At the beginning of this month, the U.S. Food and Drug Administration (FDA) authorized Gilead Sciences's (GILD 0.28%) remdesivir for the treatment of severely ill COVID-19 patients. Currently, remdesivir is the first drug authorized for the disease that has demonstrated efficacy in placebo-controlled, phase 3 clinical trials. 

While most are excited about the potential relief Gilead could bring to COVID-19 patients, a group of smart investors has argued that the company itself is a poor investment opportunity due to an overlooked detail in remdesivir's data. Believe it or not, these individuals actually present a very good case. Let's see why. 

What the skeptics are saying

The gist of skepticism surrounding remdesivir's success seems to stem from a question asked by a Bank of America analyst during Gilead's recent earnings call:

Just want to say great job for the whole team really for remdesivir development. A couple of points here on COVID-19. Have you guys looked at other [nucleotides] for earlier-stage patients?
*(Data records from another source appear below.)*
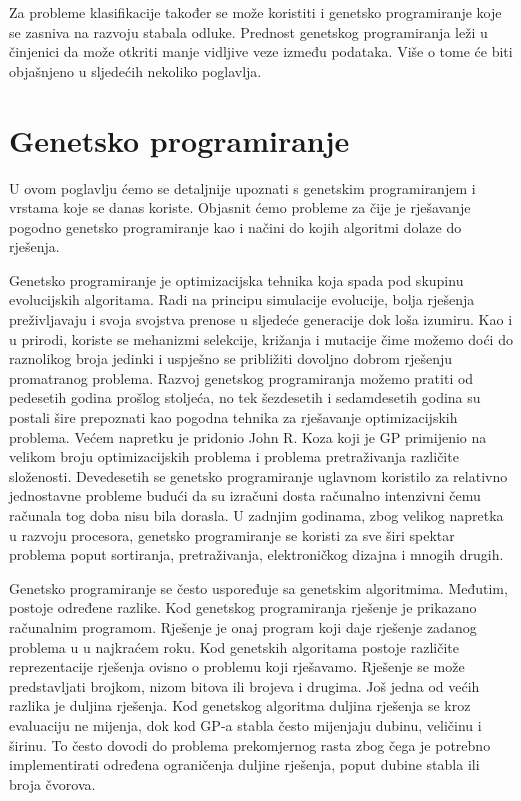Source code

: \documentclass[times, utf8, zavrsni]{fer}
\begin{document}
Za probleme klasifikacije također se može koristiti i genetsko programiranje koje se zasniva na razvoju stabala odluke. Prednost genetskog programiranja leži u činjenici da može otkriti manje vidljive veze između podataka. Više o tome će biti objašnjeno u sljedećih nekoliko poglavlja.


\chapter{Genetsko programiranje}
U ovom poglavlju ćemo se detaljnije upoznati s genetskim programiranjem i vrstama koje se danas koriste. Objasnit ćemo probleme za čije je rješavanje pogodno genetsko programiranje kao i načini do kojih algoritmi dolaze do rješenja.

Genetsko programiranje je optimizacijska tehnika koja spada pod skupinu evolucijskih algoritama. Radi na principu simulacije evolucije, bolja rješenja preživljavaju i svoja svojstva prenose u sljedeće generacije dok loša izumiru. Kao i u prirodi, koriste se mehanizmi selekcije, križanja i mutacije čime možemo doći do raznolikog broja jedinki i uspješno se približiti dovoljno dobrom rješenju promatranog problema. Razvoj genetskog programiranja možemo pratiti od pedesetih godina prošlog stoljeća, no tek šezdesetih i sedamdesetih godina su postali šire prepoznati kao pogodna tehnika za rješavanje optimizacijskih problema. Većem napretku je pridonio John R. Koza koji je GP primijenio na velikom broju optimizacijskih problema i problema pretraživanja različite složenosti. Devedesetih se genetsko programiranje uglavnom koristilo za relativno jednostavne probleme budući da su izračuni dosta računalno intenzivni čemu računala tog doba nisu bila dorasla. U zadnjim godinama, zbog velikog napretka u razvoju procesora, genetsko programiranje se koristi za sve širi spektar problema poput sortiranja, pretraživanja, elektroničkog dizajna i mnogih drugih. 

Genetsko programiranje se često uspoređuje sa genetskim algoritmima. Međutim, postoje određene razlike. Kod genetskog programiranja rješenje je prikazano računalnim programom. Rješenje je onaj program koji daje rješenje zadanog problema u u najkraćem roku. Kod genetskih algoritama postoje različite reprezentacije rješenja ovisno o problemu koji rješavamo. Rješenje se može predstavljati brojkom, nizom bitova ili brojeva i drugima. Još jedna od većih razlika je duljina rješenja. Kod genetskog algoritma duljina rješenja se kroz evaluaciju ne mijenja, dok kod GP-a stabla često mijenjaju dubinu, veličinu i širinu. To često dovodi do problema prekomjernog rasta zbog čega je potrebno implementirati određena ograničenja duljine rješenja, poput dubine stabla ili broja čvorova.
\end{document}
I know you guys have a lot that is there that could be more applicable to some mild to moderate patients. 

Doctors holding a conferecne about treatment of the coronavirus.

Image source: Getty Images.

Well, that is a good question, because to date, remdesivir has only been tested in patients with severe symptoms or those who are critically ill after being infected with the coronavirus. Gilead's management responded to the question by simply reiterating the fact that it was testing its most promising COVID-19 candidate, remdesivir, in patients with moderate symptoms.

This brings us to the main point: The drug's efficacy has not yet been confirmed in patients who develop only mild or moderate symptoms -- that is, who are neither hypoxic (with an absence of oxygen) nor requiring oxygen support or ventilation.

What about the milder cases?

It is now well known that seniors and those who are immunocompromised are most at risk of being hospitalized from the coronavirus. Recently, data has shown that in the U.S., no more than 2.5 individuals out of 100,000 people up to age 49 in the general population will require hospitalization after becoming infected with the coronavirus. However, the hospitalization rates jump to between 7.4 and 17.2 per 100,000 individuals 50 or older in the general population. 

This poses a limitation for remdesivir, because the drug demonstrated a moderate reduction -- 31% -- in time to recovery and a small survival benefit of 3.6% (which has not yet reached statistical significance) in COVID-19 patients who are severely ill. Because the benefit isn't very large, it may disappear entirely when given to healthier patients who can rely on their own immune systems to combat the virus. 

Another financial risk ahead for remdesivir is the phenomenal speed at which vaccines are being developed. It took three years for a vaccine to enter phase 1 clinical trials when the SARS-CoV-1 pandemic swept the world between 2003 and 2004. However, biotech companies such as Moderna (MRNA 3.01%) have seen their COVID-19 vaccines release interim phase 1 results much more quickly -- as few as two months after the World Health Organization declared the disease a pandemic. Moderna specifically is planning mass production of its vaccine by next year if it's successful in human trials.

If a vaccine becomes available and widespread, then remdesivir's only benefit would as a treatment for COVID-19 in those who develop severe symptoms and are too far along for a vaccine to be effective. In this scenario, there would no doubt be a dramatic reduction in demand. 

To make the drug's financial case worse, Gilead has licensed rights to manufacture remdesivir to generic pharmaceutical companies in more than 120 countries. The company has chosen to waive all royalties on the drug's sales until the pandemic subsides, a competitor treatment comes out, or a vaccine is developed. 

There is no doubt a lot of hype surrounding remdesivir's financial opportunity. Some analysts are predicting it will generate billions in revenue based on estimates that a fair price for the drug can be as high as $4,460 for one course of treatment. On the other hand, these estimates may be a little too rosy.

Takeaways for investors

First of all, the company is giving away intellectual property rights to the drug essentially free of charge to many countries in the world, and has pledged to donate at least 1.5 million doses. Second, if a vaccine is developed in time, then sales of remdesivir will plunge drastically. It is very likely remdesivir will generate a one-time cash flow for Gilead, then be forgotten again as other, more effective treatments take the stage.

I think Gilead is a solid buy for what the rest of its pipeline can provide. But for investors who are interested in buying it only for the sake of its coronavirus treatment, now is simply not the time. At the very least, before starting a position in the stock, it's best to wait until the end of the month for clinical trial results for remdesivir in moderately ill COVID-19 patients.